Nilai-nilai yang terkandung dalam Pancasila, kata Jokowi, menjadi kekuatan bagi Indonesia di tengah berbagai krisis yang melanda dunia saat ini. Indonesia adalah satu dari sedikit negara yang berhasil menjaga stabilitas ekonomi, sosial, dan politik serta menjaga inflasi, menumbuhkan investasi, dan meningkatkan lapangan kerja.
Dihormati dunia

Jokowi mengatakan Indonesia harus bisa sejajar dengan negara lain sekaligus bisa bekerja sama dengan bangsa mana pun demi menjembatani berbagai perbedaan yang ada di dunia. “Indonesia adalah negara yang tidak dapat didikte oleh siapa pun, yang tidak dapat didikte oleh negara mana pun. Namun, siap, selalu siap berkontribusi bagi dunia,” katanya.
Menurutnya, Pancasila membuat kepemimpinan Indonesia bisa diterima dan diakui dunia. Bukan sekadar slogan, namun hal ini sudah terbukti dengan keberhasilan Indonesia dalam menyelenggarakan pertemuan-pertemuan internasional seperti konferensi tingkat tinggi (KTT) G20 dan KTT ASEAN.
Fokus pada masa depan

Dalam amanatnya, Jokowi juga mengingatkan bahwa toleransi, persatuan, dan gotong-royong adalah kunci membangun bangsa yang kokoh. Ia ingin kekayaan alam negeri ini bermanfaat maksimal bagi kesejahteraan rakyat dan masyarakat di luar Jawa juga merasakan manfaat yang signifikan dari pembangunan yang dilakukan.

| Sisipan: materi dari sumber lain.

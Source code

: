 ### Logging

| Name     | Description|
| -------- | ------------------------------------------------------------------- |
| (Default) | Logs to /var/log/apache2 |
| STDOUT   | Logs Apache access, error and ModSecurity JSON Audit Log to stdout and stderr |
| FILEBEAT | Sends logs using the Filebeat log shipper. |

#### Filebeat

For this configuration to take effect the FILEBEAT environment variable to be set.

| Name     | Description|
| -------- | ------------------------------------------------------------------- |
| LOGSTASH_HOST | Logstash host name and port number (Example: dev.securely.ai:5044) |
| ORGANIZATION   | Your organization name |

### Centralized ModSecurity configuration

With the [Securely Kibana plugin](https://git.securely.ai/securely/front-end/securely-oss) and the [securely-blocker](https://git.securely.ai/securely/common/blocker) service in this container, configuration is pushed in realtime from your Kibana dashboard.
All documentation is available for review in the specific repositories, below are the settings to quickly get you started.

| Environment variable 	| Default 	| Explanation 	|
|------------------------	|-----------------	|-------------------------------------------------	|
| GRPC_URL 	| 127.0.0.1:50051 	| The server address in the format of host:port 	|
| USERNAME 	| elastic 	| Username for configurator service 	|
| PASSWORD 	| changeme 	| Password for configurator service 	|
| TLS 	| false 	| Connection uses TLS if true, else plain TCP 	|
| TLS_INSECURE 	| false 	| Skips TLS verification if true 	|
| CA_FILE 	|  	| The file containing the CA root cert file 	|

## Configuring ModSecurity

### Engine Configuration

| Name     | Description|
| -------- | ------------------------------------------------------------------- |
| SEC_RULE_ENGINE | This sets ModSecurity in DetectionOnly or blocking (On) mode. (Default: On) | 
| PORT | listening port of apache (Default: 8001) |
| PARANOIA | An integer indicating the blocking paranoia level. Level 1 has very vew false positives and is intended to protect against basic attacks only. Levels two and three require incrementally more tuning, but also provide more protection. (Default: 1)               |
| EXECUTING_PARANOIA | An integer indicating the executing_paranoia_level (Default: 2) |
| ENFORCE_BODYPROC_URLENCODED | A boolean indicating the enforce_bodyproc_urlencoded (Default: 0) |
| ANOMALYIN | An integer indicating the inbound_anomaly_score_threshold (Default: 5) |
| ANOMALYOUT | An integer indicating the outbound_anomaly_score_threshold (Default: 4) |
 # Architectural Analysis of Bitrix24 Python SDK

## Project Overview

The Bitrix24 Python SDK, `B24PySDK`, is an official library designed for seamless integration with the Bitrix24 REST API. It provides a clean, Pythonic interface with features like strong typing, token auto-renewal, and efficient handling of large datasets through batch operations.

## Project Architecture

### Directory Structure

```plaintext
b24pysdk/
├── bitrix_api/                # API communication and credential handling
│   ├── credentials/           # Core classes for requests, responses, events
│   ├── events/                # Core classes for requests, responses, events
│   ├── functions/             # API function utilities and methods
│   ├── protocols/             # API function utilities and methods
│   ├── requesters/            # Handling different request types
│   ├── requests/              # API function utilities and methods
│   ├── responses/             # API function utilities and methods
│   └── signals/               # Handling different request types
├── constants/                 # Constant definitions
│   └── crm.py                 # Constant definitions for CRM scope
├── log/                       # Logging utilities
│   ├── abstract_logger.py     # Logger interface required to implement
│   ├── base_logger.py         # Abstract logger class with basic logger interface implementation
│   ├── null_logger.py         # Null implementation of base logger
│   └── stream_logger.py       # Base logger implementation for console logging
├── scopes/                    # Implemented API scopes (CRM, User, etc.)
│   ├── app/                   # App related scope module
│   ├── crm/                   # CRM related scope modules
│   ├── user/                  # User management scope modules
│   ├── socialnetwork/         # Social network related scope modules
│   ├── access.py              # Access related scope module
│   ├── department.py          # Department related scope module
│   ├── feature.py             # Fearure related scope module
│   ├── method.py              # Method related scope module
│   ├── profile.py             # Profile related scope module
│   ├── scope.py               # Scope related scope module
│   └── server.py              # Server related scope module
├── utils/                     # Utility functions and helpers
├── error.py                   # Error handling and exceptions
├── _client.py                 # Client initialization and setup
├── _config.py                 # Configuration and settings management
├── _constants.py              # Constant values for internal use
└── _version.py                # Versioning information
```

“Personel dalam pemerintah bisa berganti, tapi perjuangan tak boleh berhenti. Keadilan, pemerataan, dan kesejahteraan adalah yang ingin kita wujudkan melalui reformasi struktural, peningkatan kualitas SDM (sumber daya manusia), hilirisasi industri dan pembangunan Ibu Kota Nusantara,” ujar Jokowi.

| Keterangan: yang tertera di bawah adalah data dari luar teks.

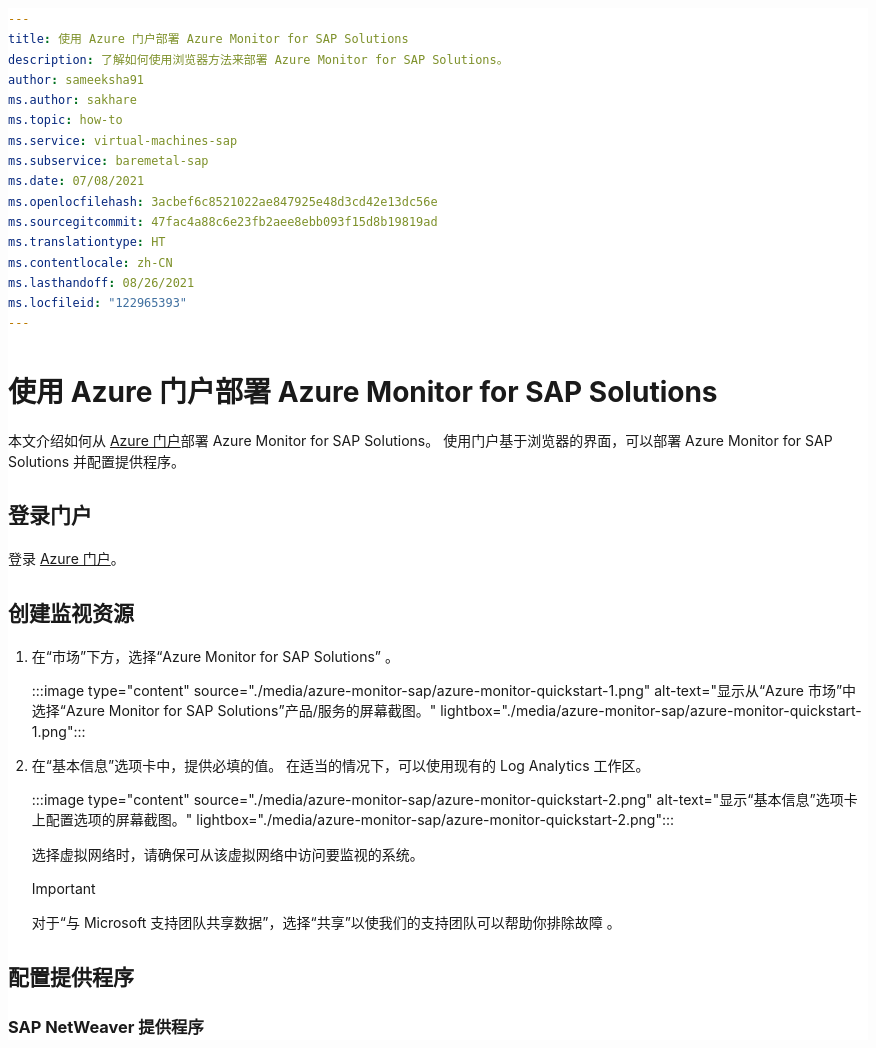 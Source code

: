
 ```yaml
---
title: 使用 Azure 门户部署 Azure Monitor for SAP Solutions
description: 了解如何使用浏览器方法来部署 Azure Monitor for SAP Solutions。
author: sameeksha91
ms.author: sakhare
ms.topic: how-to
ms.service: virtual-machines-sap
ms.subservice: baremetal-sap
ms.date: 07/08/2021
ms.openlocfilehash: 3acbef6c8521022ae847925e48d3cd42e13dc56e
ms.sourcegitcommit: 47fac4a88c6e23fb2aee8ebb093f15d8b19819ad
ms.translationtype: HT
ms.contentlocale: zh-CN
ms.lasthandoff: 08/26/2021
ms.locfileid: "122965393"
---
```

# <a name="deploy-azure-monitor-for-sap-solutions-by-using-the-azure-portal"></a>使用 Azure 门户部署 Azure Monitor for SAP Solutions

本文介绍如何从 [Azure 门户](https://azure.microsoft.com/features/azure-portal)部署 Azure Monitor for SAP Solutions。 使用门户基于浏览器的界面，可以部署 Azure Monitor for SAP Solutions 并配置提供程序。

## <a name="sign-in-to-the-portal"></a>登录门户

登录 [Azure 门户](https://portal.azure.com)。

## <a name="create-a-monitoring-resource"></a>创建监视资源

1. 在“市场”下方，选择“Azure Monitor for SAP Solutions” 。

   :::image type="content" source="./media/azure-monitor-sap/azure-monitor-quickstart-1.png" alt-text="显示从“Azure 市场”中选择“Azure Monitor for SAP Solutions”产品/服务的屏幕截图。" lightbox="./media/azure-monitor-sap/azure-monitor-quickstart-1.png":::

2. 在“基本信息”选项卡中，提供必填的值。 在适当的情况下，可以使用现有的 Log Analytics 工作区。

   :::image type="content" source="./media/azure-monitor-sap/azure-monitor-quickstart-2.png" alt-text="显示“基本信息”选项卡上配置选项的屏幕截图。" lightbox="./media/azure-monitor-sap/azure-monitor-quickstart-2.png":::

   选择虚拟网络时，请确保可从该虚拟网络中访问要监视的系统。 

   > [!IMPORTANT]
   > 对于“与 Microsoft 支持团队共享数据”，选择“共享”以使我们的支持团队可以帮助你排除故障 。

## <a name="configure-providers"></a>配置提供程序

### <a name="sap-netweaver-provider"></a>SAP NetWeaver 提供程序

Dia mengajak khalayak luas untuk menolak ekstremisme, politisasi identitas, dan politisasi agama. Dengan demikian, seluruh komponen masyarakat dapat memegang nilai-nilai Pancasila dengan teguh, dan memperjuangkan Indonesia maju, adil, dan sejahtera, serta dihormati masyarakat dunia.